Information provided:
-- Opening Marker --
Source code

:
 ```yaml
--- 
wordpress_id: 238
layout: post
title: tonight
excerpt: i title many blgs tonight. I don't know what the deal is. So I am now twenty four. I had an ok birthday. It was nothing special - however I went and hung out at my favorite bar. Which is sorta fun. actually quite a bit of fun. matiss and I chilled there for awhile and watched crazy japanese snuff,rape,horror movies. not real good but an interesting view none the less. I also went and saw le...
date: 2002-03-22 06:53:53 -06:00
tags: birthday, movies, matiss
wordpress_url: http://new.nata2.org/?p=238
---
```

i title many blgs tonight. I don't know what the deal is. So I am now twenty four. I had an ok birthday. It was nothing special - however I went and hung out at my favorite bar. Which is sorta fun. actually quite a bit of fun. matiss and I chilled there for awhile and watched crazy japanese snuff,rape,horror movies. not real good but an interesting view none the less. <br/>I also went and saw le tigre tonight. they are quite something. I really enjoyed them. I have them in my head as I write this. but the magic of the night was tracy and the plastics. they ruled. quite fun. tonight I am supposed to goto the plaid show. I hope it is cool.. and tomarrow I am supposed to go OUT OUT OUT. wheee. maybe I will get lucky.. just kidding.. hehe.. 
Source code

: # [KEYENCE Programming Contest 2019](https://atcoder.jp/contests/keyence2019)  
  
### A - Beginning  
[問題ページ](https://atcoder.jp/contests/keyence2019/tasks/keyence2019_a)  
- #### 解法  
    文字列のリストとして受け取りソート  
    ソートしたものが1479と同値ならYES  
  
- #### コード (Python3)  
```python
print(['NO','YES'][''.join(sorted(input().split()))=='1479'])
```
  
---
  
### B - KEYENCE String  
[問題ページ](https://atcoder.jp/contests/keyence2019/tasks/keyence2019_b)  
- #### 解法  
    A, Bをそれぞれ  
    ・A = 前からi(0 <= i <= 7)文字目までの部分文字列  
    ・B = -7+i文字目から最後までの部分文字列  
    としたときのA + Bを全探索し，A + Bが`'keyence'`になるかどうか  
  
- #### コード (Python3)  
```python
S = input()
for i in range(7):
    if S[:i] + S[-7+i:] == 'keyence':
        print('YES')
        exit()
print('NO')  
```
-- Closing Marker --
Reproduce exactly the line bearing "ソートしたものが1479と同値ならYES" and all the lines that come after it in the records above; add nothing.

Solution below:
    ソートしたものが1479と同値ならYES  
  
- #### コード (Python3)  
```python
print(['NO','YES'][''.join(sorted(input().split()))=='1479'])
```
  
---
  
### B - KEYENCE String  
[問題ページ](https://atcoder.jp/contests/keyence2019/tasks/keyence2019_b)  
- #### 解法  
    A, Bをそれぞれ  
    ・A = 前からi(0 <= i <= 7)文字目までの部分文字列  
    ・B = -7+i文字目から最後までの部分文字列  
    としたときのA + Bを全探索し，A + Bが`'keyence'`になるかどうか  
  
- #### コード (Python3)  
```python
S = input()
for i in range(7):
    if S[:i] + S[-7+i:] == 'keyence':
        print('YES')
        exit()
print('NO')  
```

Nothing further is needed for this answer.